In der Loipe gehört er zu den Schnellsten, doch mit seiner risikofreudigen Art brachte er sich am Schießstand schon einige Male um Spitzenplätze. Seine besten Ergebnisse in dieser Saison erzielte Bö noch in den Verfolgungsrennen. Da kommt die WM in Ruhpolding gerade recht, um sich zurückzumelden.

Johannes noch ganz am Anfang

Während sein großer Bruder längst zu den besten Biathleten der Welt zählt, steht Johannes noch ganz am Anfang - und hat mit seinen 18 Jahren trotzdem schon beeindruckende Erfolge in der Vita stehen. Zum Beispiel drei Medaillen beim European Youth Olympic Festival. Die Ähnlichkeiten zu Tarjei sind nicht nur äußerlicher Natur. Ebenso wie Tarjei hat er auch Ambitionen im Langlauf, wo er bereits den Titel im norwegischen Juniorenbereich geholt hat.

Doch sein Auftritt auf der großen Biathlon-Bühne muss noch warten. Zunächst muss er die Qualifikationskriterien für den Weltcup erfüllen, doch auch danach wird sein Platz wohl vorerst in der zweiten Reihe bleiben. Immerhin: Im IBU-Cup durfte Johannes Bö schon einmal bei den "Großen" mitmachen.

Das Supertalent braucht Zeit, um sich zu entwickeln und Erfahrungen zu sammeln - und die bekommt es auch. Die Konkurrenz im norwegischen Team ist mit Svendsen und Bruder Tarjei - um nur die bekanntesten Namen zu nennen - ohnehin riesig, Grund zum Wechseln gibt es vorerst nicht.

Norwegische Luxusprobleme

An Klassebiathleten mangelt es in Norwegen wahrlich nicht und mindestens solange Legende Björndalen weiter mithalten kann und will, wird sich der Jungspund noch gedulden und mit guten Leistungen weiter empfehlen müssen.

Zum Beispiel bei der Junioren-EM in diesem Jahr, wo er Silber im Einzel sowie Bronze in der Verfolgung gewann und auch die norwegische Mixed-Staffel mit einer überragenden Laufleistung zur Goldmedaille führte.

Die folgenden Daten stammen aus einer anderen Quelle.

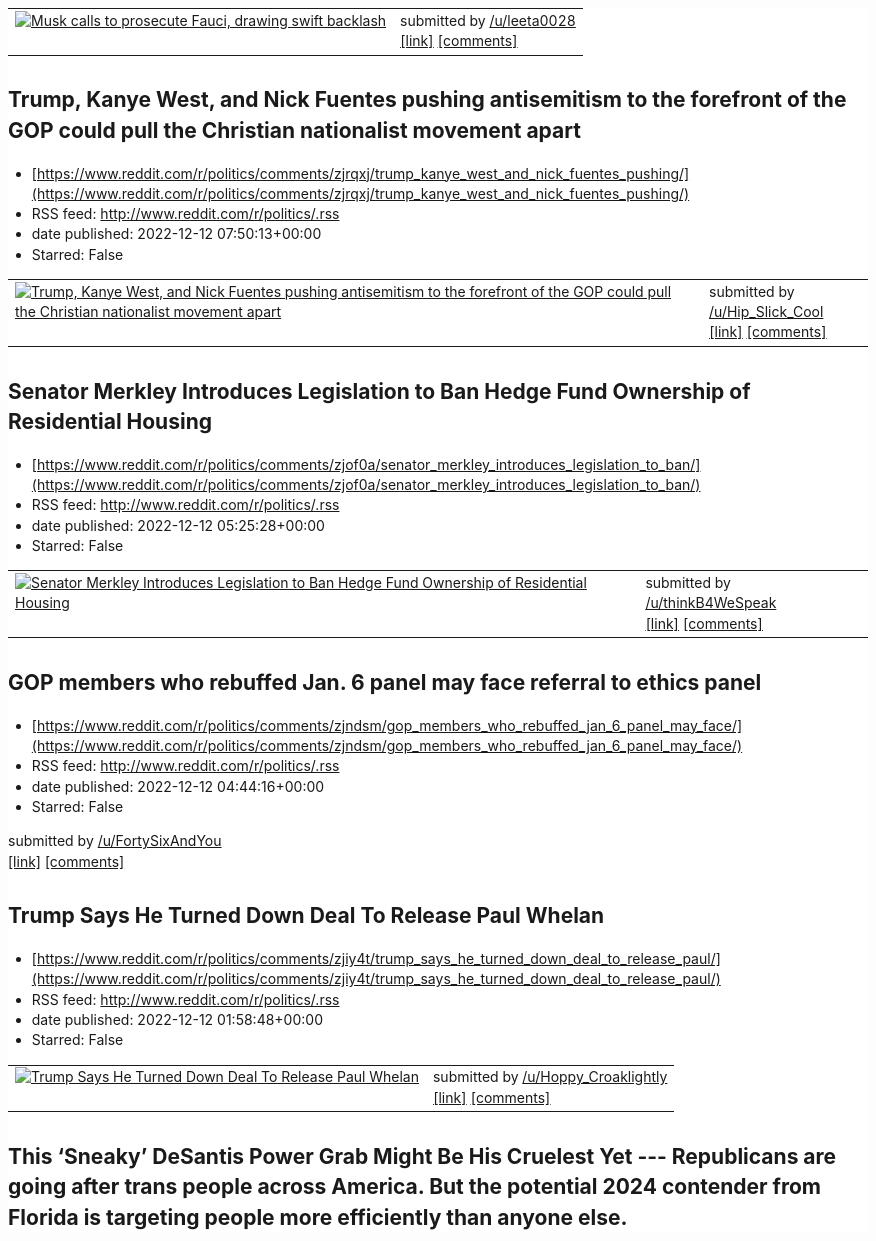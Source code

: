 <table> <tr><td> <a href="https://www.reddit.com/r/politics/comments/zjuoey/musk_calls_to_prosecute_fauci_drawing_swift/"> <img alt="Musk calls to prosecute Fauci, drawing swift backlash" src="https://external-preview.redd.it/3uRGzRxZWD0s-Zazr8Quv8EiNZBrWPrYC-3d42Qn8hQ.jpg?width=640&amp;crop=smart&amp;auto=webp&amp;s=b4b183cf12045f01ef57fd43b2205f18c287eec8" title="Musk calls to prosecute Fauci, drawing swift backlash" /> </a> </td><td> &#32; submitted by &#32; <a href="https://www.reddit.com/user/leeta0028"> /u/leeta0028 </a> <br /> <span><a href="https://thehill.com/policy/healthcare/3771048-musk-calls-to-prosecute-fauci-drawing-swift-backlash/">[link]</a></span> &#32; <span><a href="https://www.reddit.com/r/politics/comments/zjuoey/musk_calls_to_prosecute_fauci_drawing_swift/">[comments]</a></span> </td></tr></table>

## Trump, Kanye West, and Nick Fuentes pushing antisemitism to the forefront of the GOP could pull the Christian nationalist movement apart
 - [https://www.reddit.com/r/politics/comments/zjrqxj/trump_kanye_west_and_nick_fuentes_pushing/](https://www.reddit.com/r/politics/comments/zjrqxj/trump_kanye_west_and_nick_fuentes_pushing/)
 - RSS feed: http://www.reddit.com/r/politics/.rss
 - date published: 2022-12-12 07:50:13+00:00
 - Starred: False

<table> <tr><td> <a href="https://www.reddit.com/r/politics/comments/zjrqxj/trump_kanye_west_and_nick_fuentes_pushing/"> <img alt="Trump, Kanye West, and Nick Fuentes pushing antisemitism to the forefront of the GOP could pull the Christian nationalist movement apart" src="https://external-preview.redd.it/-3Yi74CYV-LI4QDIGjZ8hAKRYFMyN8WJ372b-hQDOHE.jpg?width=640&amp;crop=smart&amp;auto=webp&amp;s=cf3e8925a637c405377840131ad72cb13492664d" title="Trump, Kanye West, and Nick Fuentes pushing antisemitism to the forefront of the GOP could pull the Christian nationalist movement apart" /> </a> </td><td> &#32; submitted by &#32; <a href="https://www.reddit.com/user/Hip_Slick_Cool"> /u/Hip_Slick_Cool </a> <br /> <span><a href="https://www.businessinsider.com/kanye-west-trump-antisemitism-may-pull-christian-nationalists-apart-2022-12">[link]</a></span> &#32; <span><a href="https://www.reddit.com/r/politics/comments/zjrqxj/trump_kanye_west_and_nick_fuentes_pushing/">[comments]</a></span> </td></tr></table>

## Senator Merkley Introduces Legislation to Ban Hedge Fund Ownership of Residential Housing
 - [https://www.reddit.com/r/politics/comments/zjof0a/senator_merkley_introduces_legislation_to_ban/](https://www.reddit.com/r/politics/comments/zjof0a/senator_merkley_introduces_legislation_to_ban/)
 - RSS feed: http://www.reddit.com/r/politics/.rss
 - date published: 2022-12-12 05:25:28+00:00
 - Starred: False

<table> <tr><td> <a href="https://www.reddit.com/r/politics/comments/zjof0a/senator_merkley_introduces_legislation_to_ban/"> <img alt="Senator Merkley Introduces Legislation to Ban Hedge Fund Ownership of Residential Housing" src="https://external-preview.redd.it/luSmZ5xC8jDzEoscuoP0pQDLHb7cKoJe7lR5nd5HpZ8.jpg?width=640&amp;crop=smart&amp;auto=webp&amp;s=c140bdb58d2beaec5d66d4e392ebef2a4cbb8f5f" title="Senator Merkley Introduces Legislation to Ban Hedge Fund Ownership of Residential Housing" /> </a> </td><td> &#32; submitted by &#32; <a href="https://www.reddit.com/user/thinkB4WeSpeak"> /u/thinkB4WeSpeak </a> <br /> <span><a href="https://www.merkley.senate.gov/news/in-the-news/senator-merkley-introduces-legislation-to-ban-hedge-fund-ownership-of-residential-housing">[link]</a></span> &#32; <span><a href="https://www.reddit.com/r/politics/comments/zjof0a/senator_merkley_introduces_legislation_to_ban/">[comments]</a></span> </td></tr></table>

## GOP members who rebuffed Jan. 6 panel may face referral to ethics panel
 - [https://www.reddit.com/r/politics/comments/zjndsm/gop_members_who_rebuffed_jan_6_panel_may_face/](https://www.reddit.com/r/politics/comments/zjndsm/gop_members_who_rebuffed_jan_6_panel_may_face/)
 - RSS feed: http://www.reddit.com/r/politics/.rss
 - date published: 2022-12-12 04:44:16+00:00
 - Starred: False

&#32; submitted by &#32; <a href="https://www.reddit.com/user/FortySixAndYou"> /u/FortySixAndYou </a> <br /> <span><a href="https://thehill.com/homenews/house/3769283-gop-members-who-rebuffed-jan-6-panel-may-face-referral-to-ethics-panel/">[link]</a></span> &#32; <span><a href="https://www.reddit.com/r/politics/comments/zjndsm/gop_members_who_rebuffed_jan_6_panel_may_face/">[comments]</a></span>

## Trump Says He Turned Down Deal To Release Paul Whelan
 - [https://www.reddit.com/r/politics/comments/zjiy4t/trump_says_he_turned_down_deal_to_release_paul/](https://www.reddit.com/r/politics/comments/zjiy4t/trump_says_he_turned_down_deal_to_release_paul/)
 - RSS feed: http://www.reddit.com/r/politics/.rss
 - date published: 2022-12-12 01:58:48+00:00
 - Starred: False

<table> <tr><td> <a href="https://www.reddit.com/r/politics/comments/zjiy4t/trump_says_he_turned_down_deal_to_release_paul/"> <img alt="Trump Says He Turned Down Deal To Release Paul Whelan" src="https://external-preview.redd.it/2tjYqF1wkb01cjIQGUQvoNr9A5sIz0dc8ZTAGtly6rw.jpg?width=640&amp;crop=smart&amp;auto=webp&amp;s=b220701cf7efba92196976c210d0550ec4483f0b" title="Trump Says He Turned Down Deal To Release Paul Whelan" /> </a> </td><td> &#32; submitted by &#32; <a href="https://www.reddit.com/user/Hoppy_Croaklightly"> /u/Hoppy_Croaklightly </a> <br /> <span><a href="https://thehill.com/policy/international/3771158-trump-says-he-turned-down-deal-to-release-paul-whelan/">[link]</a></span> &#32; <span><a href="https://www.reddit.com/r/politics/comments/zjiy4t/trump_says_he_turned_down_deal_to_release_paul/">[comments]</a></span> </td></tr></table>

## This ‘Sneaky’ DeSantis Power Grab Might Be His Cruelest Yet --- Republicans are going after trans people across America. But the potential 2024 contender from Florida is targeting people more efficiently than anyone else.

Aber eines scheint sicher: Die Zeit von Johannes Bö wird früher oder später kommen.

Dann könnte er seinem Bruder den befürchteten Druck machen. Und wer weiß, vielleicht kämpft das Brüderpaar, das sich einst ein Kinderzimmer teilte, bald um Medaillen und Podiumsplätze. "Im Einzelwettkampf wird er mal ein harter Konkurrent. Da muss ich noch härter trainieren, damit er mich nicht schlägt", fürchtet Tarjei Bö, wenn auch nicht ohne Schmunzeln.

Lieber wäre ihm sein Bruder ohnehin als Teamkamerad: "Ich hoffe schon, dass wir irgendwann in der Staffel zusammen laufen können." Das wiederum dürfte dann wohl bei den anderen Nationen für Unbehagen sorgen.